Я уселся под лампой на диване в гостиной и погрузился в чтение книги, которую взял со стола, — ее, несомненно, изучала сама хозяйка дома. Иначе и быть не могло: то были «Иероглифические фигуры» почитаемого нами Николаса Фламеля. Я совсем недавно приобрел испанский перевод этой книги. Мне вдруг подумалось, что дела принимают серьезный оборот, что все мы немножко свихнулись — включая Рикардо, который делал вид, что покончил с алхимическими опытами. Но теперь я начал подозревать, что Рикардо, быть может, лукавит и на самом деле герметические таинства по-прежнему манят его.

В руках у меня было старинное французское издание Фламеля. В предисловии, куда более пространном, чем в моей книге, сообщалось, что дервиш, которого Поль Люка встретил в Турции, рассказал, что принадлежит к Братству семерых друзей, путешествующих по всему свету, дабы обрести совершенство. В беседе с Люка дервиш упомянул универсальное снадобье — и тут же заговорил о Фламеле, словно что-то объединяло эти две темы. Вот тогда-то дервиш и поведал, что видел Фламеля три года назад и что тесно дружит как с самим алхимиком, так и с его супругой Перенеллой, женщиной редкого ума. «Фламель — один из вернейших моих друзей». Содержание этой беседы Поль Люка перенес на бумагу (как говорилось и в моем экземпляре) в своей книге «Voyage du Sieur Paul Lucas fait par ordre du roi dans la Grèce, l'Asie Mineure, la Macèdoine et 1'Afrique». [43] Книга была опубликована Николя Симаром в Париже в 1712 году. А вот о таких подробностях в моем издании не сообщалось.
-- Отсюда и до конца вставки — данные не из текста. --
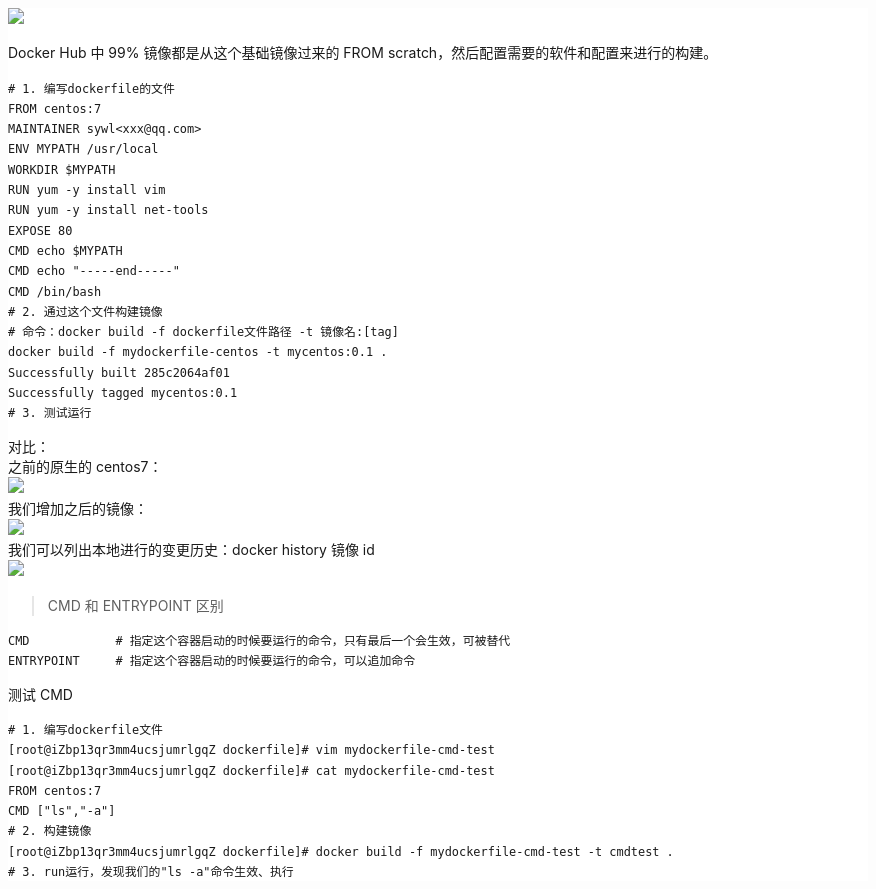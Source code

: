 ![](https://kuangstudy.oss-cn-beijing.aliyuncs.com/bbs/2022/08/03/kuangstudyd150327c-9e51-48ab-8867-dee808407452.jpg)

Docker Hub 中 99% 镜像都是从这个基础镜像过来的 FROM scratch，然后配置需要的软件和配置来进行的构建。

```
# 1. 编写dockerfile的文件
FROM centos:7
MAINTAINER sywl<xxx@qq.com>
ENV MYPATH /usr/local
WORKDIR $MYPATH
RUN yum -y install vim
RUN yum -y install net-tools
EXPOSE 80
CMD echo $MYPATH
CMD echo "-----end-----"
CMD /bin/bash
# 2. 通过这个文件构建镜像
# 命令：docker build -f dockerfile文件路径 -t 镜像名:[tag]
docker build -f mydockerfile-centos -t mycentos:0.1 .
Successfully built 285c2064af01
Successfully tagged mycentos:0.1
# 3. 测试运行

```

对比：  
之前的原生的 centos7：  
![](https://kuangstudy.oss-cn-beijing.aliyuncs.com/bbs/2022/08/03/kuangstudy3e59f341-6850-445c-a1bc-330c574a781c.jpg)  
我们增加之后的镜像：  
![](https://kuangstudy.oss-cn-beijing.aliyuncs.com/bbs/2022/08/03/kuangstudye10e7d39-2971-4e5e-ae7e-6646b3a97a35.jpg)  
我们可以列出本地进行的变更历史：docker history 镜像 id  
![](https://kuangstudy.oss-cn-beijing.aliyuncs.com/bbs/2022/08/03/kuangstudy62d94e6e-5f92-4f5e-aa5b-be3574e4ac6b.jpg)

> CMD 和 ENTRYPOINT 区别

```
CMD            # 指定这个容器启动的时候要运行的命令，只有最后一个会生效，可被替代
ENTRYPOINT     # 指定这个容器启动的时候要运行的命令，可以追加命令

```

测试 CMD

```
# 1. 编写dockerfile文件
[root@iZbp13qr3mm4ucsjumrlgqZ dockerfile]# vim mydockerfile-cmd-test
[root@iZbp13qr3mm4ucsjumrlgqZ dockerfile]# cat mydockerfile-cmd-test
FROM centos:7
CMD ["ls","-a"]
# 2. 构建镜像
[root@iZbp13qr3mm4ucsjumrlgqZ dockerfile]# docker build -f mydockerfile-cmd-test -t cmdtest .
# 3. run运行，发现我们的"ls -a"命令生效、执行

```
События, о которых повествует Люка, происходили в начале восемнадцатого века — а ведь речь шла о Николасе Фламеле, родившемся в 1330 году!

Другая легенда о долгожительстве была связана с именем Фулканелли; иных свидетельств о настолько длинной жизни сохранилось совсем немного.

Мне очень нравилась мысль о том, что можно сделаться свидетелем эфемерности человеческих жизней: монархов, чье царствование длится от силы двадцать-тридцать лет; любви, угасающей за одно-другое пятилетие; строений, способных простоять век или два; диктатур сроком на сорок или пятьдесят лет; великих деятелей, апогей славы которых ограничен десятью-пятнадцатью годами; американских президентов, развязывающих войны, а затем обреченных на забвение; толстосумов, чьи состояния разлетаются вмиг, так что богачи снова оказываются на мели. Время — это трагедия, худшая из трагедий; хотя оно и вправду лечит почти все, следы его не стереть. Время сперва заставляет вещи поблекнуть, а потом обращает их в пыль.